Preprocessing package¶
Pre-processing module is a module responsible of analysing the raw energy data as provided from the NILMtk API. It contains a pre-processing sub-module that defines the different data transformations to be applied to the input data (e.g., data normalisation). It focuses on the input data, while the output data is included in the data loader as some models requires states generation.
Pre_processing module¶
- deep_nilmtk.preprocessing.pre_processing.data_preprocessing(aggregate, targets=None, feature_type='mains', alpha=0.1, normalize=None, main_mu=329, main_std=450, q_filter={'q': 50, 'w': 10}, main_min=0, main_max=1500)[source]¶
Default pre-processing function. It performs normalization of the input. However, it leaves the target output normlization to the dataloader as some loaders require to also generate the states from the the original data.
- Parameters
aggregate (list of DataFrames) -- The aggregate power
targets (list of DataFrames, optional) -- The target power, defaults to None
feature_type (str, optional) -- the type of input features to derive from the aggregate power, defaults to main
alpha (float, optional) -- reflection rate, defaults to 0.1
normalize ([type], optional) -- normalization type, defaults to None
main_mu (int, optional) -- the mean of the aggregate power data, defaults to 329
main_std (int, optional) -- the std of the aggregate power data, defaults to 450
q_filter (dict, optional) -- quantile filters, defaults to {"q":50, "w":10}
main_min (int, optional) -- the min of the aggregate power data, defaults to 0
main_max (int, optional) -- the max of the aggregate power data, defaults to 1500
- Returns
aggregate power, submetered data all in one dataframe , submetered data as seperate datFrames
- Return type
tuple
- deep_nilmtk.preprocessing.pre_processing.get_differential_power(data)[source]¶
The differences between consecutive elements of an array.
- Parameters
data (np.array) -- the input data
- Returns
The differences.
- Return type
np.array
- deep_nilmtk.preprocessing.pre_processing.get_percentile(data, p=50)[source]¶
Calculates the percentile p of the data
- Parameters
data (np.array) -- The power data
p (int, optional) -- The quantile , defaults to 50
- Returns
The quantile values of the power data
- Return type
np.array
- deep_nilmtk.preprocessing.pre_processing.get_temporal_info(data)[source]¶
Generates the temporal information related power consumption
- Parameters
data (list(DatetimeIndex)) -- a list of temporal information
- Returns
Temporal contextual information of the energy data
- Return type
np.array
- deep_nilmtk.preprocessing.pre_processing.get_variant_power(data, alpha=0.1)[source]¶
Generate variant power which reduce noise that may impose negative influence on pattern identification
- Parameters
data (np.array) -- power signal
alpha (float, optional) -- reflection rate, defaults to 0.1
- Returns
The variant power generated
- Return type
np.array
- deep_nilmtk.preprocessing.pre_processing.over_lapping_sliding_window(data, seq_len=4, step_size=1)[source]¶
Generates overlappping sequences using the sliding sequence approach.
- Parameters
data (np.array) -- Power data
seq_len (int, optional) -- The length of the sequences. Defaults to 4.

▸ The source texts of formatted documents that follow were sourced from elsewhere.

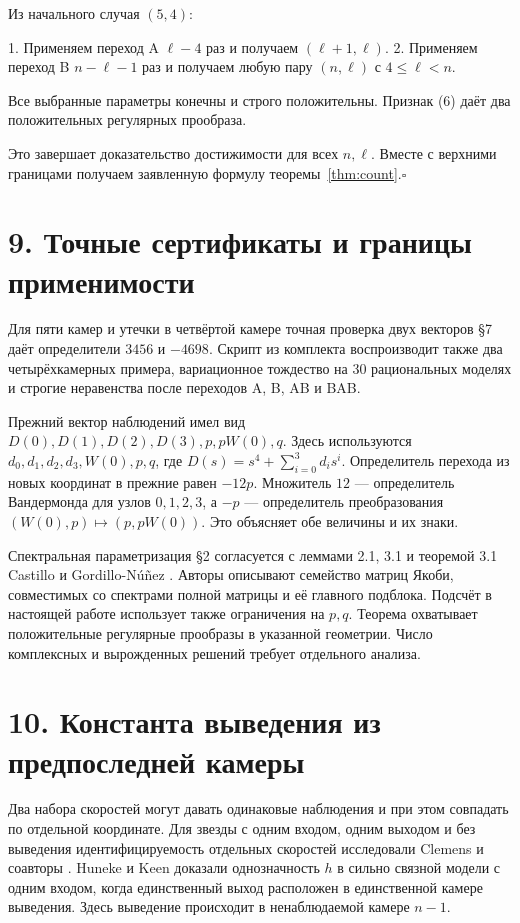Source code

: \documentclass[11pt,a4paper]{article}
\begin{document}
Из начального случая \((5,4)\):

1. Применяем переход A \(\ell-4\) раз и получаем \((\ell+1,\ell)\).
2. Применяем переход B \(n-\ell-1\) раз и получаем любую пару \((n,\ell)\) с \(4\le\ell<n\).

Все выбранные параметры конечны и строго положительны. Признак (6) даёт два положительных регулярных прообраза.

Это завершает доказательство достижимости для всех \(n,\ell\). Вместе с верхними границами получаем заявленную формулу теоремы~\ref{thm:count}.\hfill\(\square\)

\section*{\color{ink} 9. Точные сертификаты и границы применимости}

Для пяти камер и утечки в четвёртой камере точная проверка двух векторов §7 даёт определители \(3456\) и \(-4698\). Скрипт из комплекта воспроизводит также два четырёхкамерных примера, вариационное тождество на 30 рациональных моделях и строгие неравенства после переходов A, B, AB и BAB.

Прежний вектор наблюдений имел вид \(D(0),D(1),D(2),D(3),p,pW(0),q\). Здесь используются \(d_0,d_1,d_2,d_3,W(0),p,q\), где \(D(s)=s^4+\sum_{i=0}^3d_i s^i\). Определитель перехода из новых координат в прежние равен \(-12p\). Множитель \(12\) — определитель Вандермонда для узлов \(0,1,2,3\), а \(-p\) — определитель преобразования \((W(0),p)\mapsto(p,pW(0))\). Это объясняет обе величины и их знаки.

Спектральная параметризация §2 согласуется с леммами 2.1, 3.1 и теоремой 3.1 Castillo и Gordillo-Núñez \cite{ref4}. Авторы описывают семейство матриц Якоби, совместимых со спектрами полной матрицы и её главного подблока. Подсчёт в настоящей работе использует также ограничения на \(p,q\). Теорема охватывает положительные регулярные прообразы в указанной геометрии. Число комплексных и вырожденных решений требует отдельного анализа.

\section*{\color{ink} 10. Константа выведения из предпоследней камеры}
Два набора скоростей могут давать одинаковые наблюдения и при этом совпадать по отдельной координате. Для звезды с одним входом, одним выходом и без выведения идентифицируемость отдельных скоростей исследовали Clemens и соавторы \cite[теорема~3.2, §4]{ref5}. Huneke и Keen \cite[предложение~4.5]{ref6} доказали однозначность \(h\) в сильно связной модели с одним входом, когда единственный выход расположен в единственной камере выведения. Здесь выведение происходит в ненаблюдаемой камере \(n-1\).
\end{document}
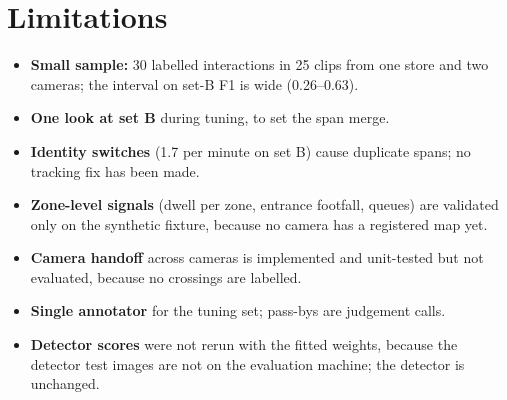 \section{Limitations}
\label{sec:cv-limits}
\begin{itemize}
\item \textbf{Small sample:} 30 labelled interactions in 25 clips from one store and two cameras; the interval on set-B F1 is wide (0.26--0.63).
\item \textbf{One look at set B} during tuning, to set the span merge.
\item \textbf{Identity switches} (1.7 per minute on set B) cause duplicate spans; no tracking fix has been made.
\item \textbf{Zone-level signals} (dwell per zone, entrance footfall, queues) are validated only on the synthetic fixture, because no camera has a registered map yet.
\item \textbf{Camera handoff} across cameras is implemented and unit-tested but not evaluated, because no crossings are labelled.
\item \textbf{Single annotator} for the tuning set; pass-bys are judgement calls.
\item \textbf{Detector scores} were not rerun with the fitted weights, because the detector test images are not on the evaluation machine; the detector is unchanged.
\end{itemize}
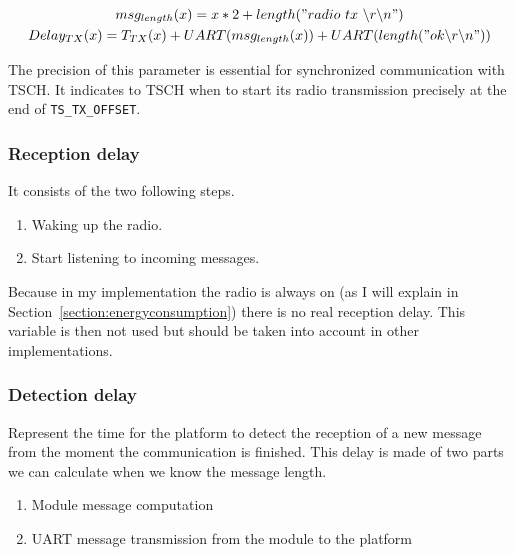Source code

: \begin{gather}
  \label{eq:transmissiondelay}
  msg_{length}(x) = x * 2 + length("radio~tx~\backslash r \backslash n") \\
  Delay_{TX}(x) = T_{TX}(x) + UART(msg_{length}(x)) + UART(length("ok \backslash r\backslash n"))
\end{gather}

The precision of this parameter is essential for synchronized communication
with TSCH.
It indicates to TSCH when to start its radio transmission precisely at the
end of \lstinline{TS_TX_OFFSET}.

\subsubsection{Reception delay}

It consists of the two following steps.

\begin{enumerate}
  \item Waking up the radio.
  \item Start listening to incoming messages.
\end{enumerate}

Because in my implementation the radio is always on (as I will explain in
Section~\ref{section:energyconsumption}) there is no real reception
delay.
This variable is then not used but should be taken into account in other
implementations.

\subsubsection{Detection delay\label{section:detectiondelay}}


Represent the time for the platform to detect the reception of a new message
from the moment the communication is finished.
This delay is made of two parts we can calculate when we know the message
length.

\begin{enumerate}
  \item Module message computation
  \item UART message transmission from the module to the platform
\end{enumerate}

step_size (int, optional) -- The step size. Defaults to 1.
- Returns
An array of the generated sequences.
- Return type
np.array
- deep_nilmtk.preprocessing.pre_processing.quantile_filter(data: numpy.array, sequence_length: int = 10, p: int = 50)[source]¶
Applies quantile filter on the input data.
- Parameters
data (np.array) -- The input data power data.

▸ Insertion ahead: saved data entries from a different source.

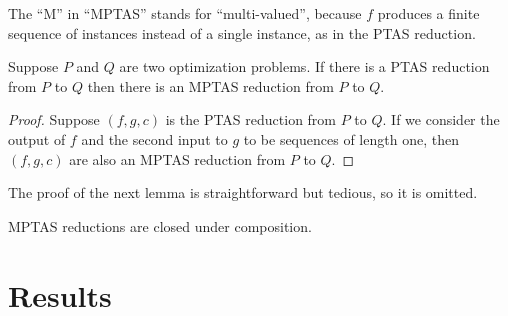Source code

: \documentclass{article}
\begin{document}
The ``M'' in ``MPTAS'' stands for ``multi-valued'', because $f$ produces a finite sequence of instances instead of a single instance, as in the PTAS reduction.

\begin{lemma}\label{lem:ptasimpliesmptas}
  Suppose $P$ and $Q$ are two optimization problems.
  If there is a PTAS reduction from $P$ to $Q$ then there is an MPTAS reduction from $P$ to $Q$.
\end{lemma}
\begin{proof}
  Suppose $(f, g, c)$ is the PTAS reduction from $P$ to $Q$.
  If we consider the output of $f$ and the second input to $g$ to be sequences of length one, then $(f, g, c)$ are also an MPTAS reduction from $P$ to $Q$.
\end{proof}

The proof of the next lemma is straightforward but tedious, so it is omitted.

\begin{lemma}\label{lem:composition}
  MPTAS reductions are closed under composition.
\end{lemma}

\section{Results}
\end{document}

sequence_length (int, optional) -- The length of sequence, defaults to 10
p (int, optional) -- The percentile. Defaults to 50.
- Returns
array of values for correponding percentile
- Return type
np.array
States module¶
- deep_nilmtk.preprocessing.states.compute_status(appliances, thresholds=None, min_off=None, min_on=None, threshold_std=True, return_means=False, appliances_labels=[], threshold_method='at')[source]¶
Calculates the operational status of appliances using the specified thresholding method
- Parameters
appliances (np.array) -- Power consumption of target applainces
thresholds (np.array, optional) -- Threhsold of each applaince, defaults to None
min_off (np.array, optional) -- Minimum off duration, defaults to None
min_on (np.array, optional) -- Minimum on duration, defaults to None
threshold_std (bool, optional) -- Decides about the use of STD to calcualte the thresholds, defaults to True
return_means (bool, optional) -- Specifiyies if the mean consumption of each status is required, defaults to False
appliances_labels (list, optional) -- Labels of the considered appliances, defaults to []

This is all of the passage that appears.